-------- DATA RECORDS

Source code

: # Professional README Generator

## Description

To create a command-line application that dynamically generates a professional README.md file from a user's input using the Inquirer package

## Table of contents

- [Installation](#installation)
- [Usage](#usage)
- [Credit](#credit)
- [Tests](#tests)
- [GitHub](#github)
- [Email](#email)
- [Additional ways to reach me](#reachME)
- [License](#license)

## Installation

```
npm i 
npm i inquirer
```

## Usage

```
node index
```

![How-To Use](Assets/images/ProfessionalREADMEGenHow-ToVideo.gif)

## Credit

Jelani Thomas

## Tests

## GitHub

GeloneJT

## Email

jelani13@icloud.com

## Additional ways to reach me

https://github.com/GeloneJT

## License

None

----------------

*WHAT THIS TASK INVOLVES*
Show each line of the material above where "GeloneJT" occurs.

*EXERCISE ANSWER*
GeloneJT
https://github.com/GeloneJT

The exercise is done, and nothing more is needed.